Heterogeneous Programming Using oneAPI
How to Deliver Uncompromised Performance for Diverse Workloads Across Multiple Architectures
Getting the maximum achievable performance out of today’s hardware is a fine balance between optimal use of underlying hardware features and using code that is portable, easily maintainable, and power-efficient. These factors don’t necessarily work in tandem. They require prioritizing based on user needs. It’s non-trivial for users to maintain separate code bases for different architectures. A standard, simplified programming model that can run seamlessly on scalar, vector, matrix, and spatial architectures will give developers greater productivity through increased code reuse and reduced training investment.
oneAPI is an industry initiative designed to deliver these benefits. It’s based on standards and open specifications and includes the Data Parallel C++ (DPC++) language as well as a set of domain libraries. The goal of oneAPI is for hardware vendors across the industry to develop their own compatible implementations targeting their CPUs and accelerators. That way, developers only need to code in a single language and set of library APIs across multiple architectures and multiple vendor devices.
The Intel beta oneAPI developer tools implementation, targeting Intel® CPUs and accelerators, consists of the Intel® oneAPI Base Toolkit along with multiple domain specific toolkits—Intel® HPC, IoT, DL Framework Developer, and Rendering toolkits—which cater to different users.
Figure 1 shows the different layers that are part of the beta Intel oneAPI product and the Base Toolkit, which consists of the Intel oneAPI DPC++ Compiler, the Intel® DPC++ Compatibility Tool, multiple optimized libraries, and advanced analysis and debugging tools. Parallelism across architectures is expressed using the DPC++ language, which is based on SYCL* from Khronos Group. It uses modern C++ features along with Intel-specific extensions for efficient architecture usage. DPC++ language features allow code to be run on the CPU and to be offloaded onto an available accelerator—making it possible to reuse code. A fallback property allows the code to be run on the CPU when an accelerator isn’t available. The execution on the host and accelerator, along with the memory dependencies, are clearly defined.
Users can also port their codes from CUDA* to DPC++ using the Intel DPC++ Compatibility Tool. It assists developers with a one-time migration and typically migrates 80% to 90% of the code automatically.
In addition to DPC++, the Intel oneAPI HPC Toolkit supports OpenMP* 5.0 features that allow code to be offloaded onto a GPU. Users can either transition to using DPC++ or make use of the offload features on their existing C/C++/Fortran code. API-based programming is supported through a set of libraries (e.g., the Intel® oneAPI Math Kernel Library), which will be optimized for Intel GPUs.
The beta Intel oneAPI product also offers new features in Intel® VTune™ Profiler1 and Intel® Advisor2, which allow users to debug their code and look at performance-related metrics when code is offloaded onto an accelerator.
This article introduces the beta release of the oneAPI product to facilitate heterogeneous programming.
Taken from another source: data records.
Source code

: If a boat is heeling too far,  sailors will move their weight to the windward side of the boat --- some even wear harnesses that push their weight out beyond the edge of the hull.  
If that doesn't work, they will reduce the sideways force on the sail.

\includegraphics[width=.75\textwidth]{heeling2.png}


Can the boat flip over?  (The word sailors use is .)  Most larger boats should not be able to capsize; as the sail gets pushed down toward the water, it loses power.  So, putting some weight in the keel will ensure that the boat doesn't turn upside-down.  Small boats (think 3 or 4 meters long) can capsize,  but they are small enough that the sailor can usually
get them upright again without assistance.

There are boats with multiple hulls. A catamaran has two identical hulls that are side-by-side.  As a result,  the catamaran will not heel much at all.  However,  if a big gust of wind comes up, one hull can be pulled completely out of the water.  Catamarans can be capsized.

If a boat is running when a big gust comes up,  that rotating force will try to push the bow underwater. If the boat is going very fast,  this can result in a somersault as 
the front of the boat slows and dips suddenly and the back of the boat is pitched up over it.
We’ll introduce the oneAPI software model and then discuss the compilation model and the binary generation procedure. oneAPI provides a single binary for all architectures, so the compile and link steps are different from normal methods of binary generation. Finally, we’ll examine some sample programs. Note that we use the terms accelerator, target, and device interchangeably throughout this article.
oneAPI Software Model
The oneAPI software model, based on the SYCL specification, describes the interaction between the host and device in terms of code execution and memory usage. The model has four parts:
- A platform model specifying the host and device
- An execution model specifying the command queues and the commands that will be run on the device
- A memory model specifying memory usage between the host and device
- A kernel model that targets computational kernels to devices
The oneAPI platform model specifies the host and multiple devices that communicate with each other or the host. The host controls the execution of kernels on the devices and coordinates among them if there are multiple devices. Each device can have multiple compute units. And each compute unit can have multiple processing elements. The oneAPI specification can support multiple devices like GPUs, FPGAs, and ASICs as long as the platform satisfies the minimum requirements of the oneAPI software model. This typically means the hosts need to have a specific operating system, a specific GNU* GCC version, and certain drivers needed by the devices. (See the release notes for each oneAPI component for details on the platform requirements.)
The oneAPI execution model specifies how the code is executed on the host and device. The host execution model creates command groups to coordinate the execution of kernels and data management between host and devices. The command groups are submitted in queues that can be run with either an in-order or out-of-order policy. Commands within a queue can be synchronized to ensure data updates on the device are available to the host before the next command is executed.
The device execution model specifies how the computation is done on the accelerator. The execution ranges over a set of elements that can either be a one-dimensional or multi-dimensional data set. This range is split into a hierarchy of ND-Range, work-groups, sub-groups, and work-items as shown in Figure 2 for a three-dimensional case.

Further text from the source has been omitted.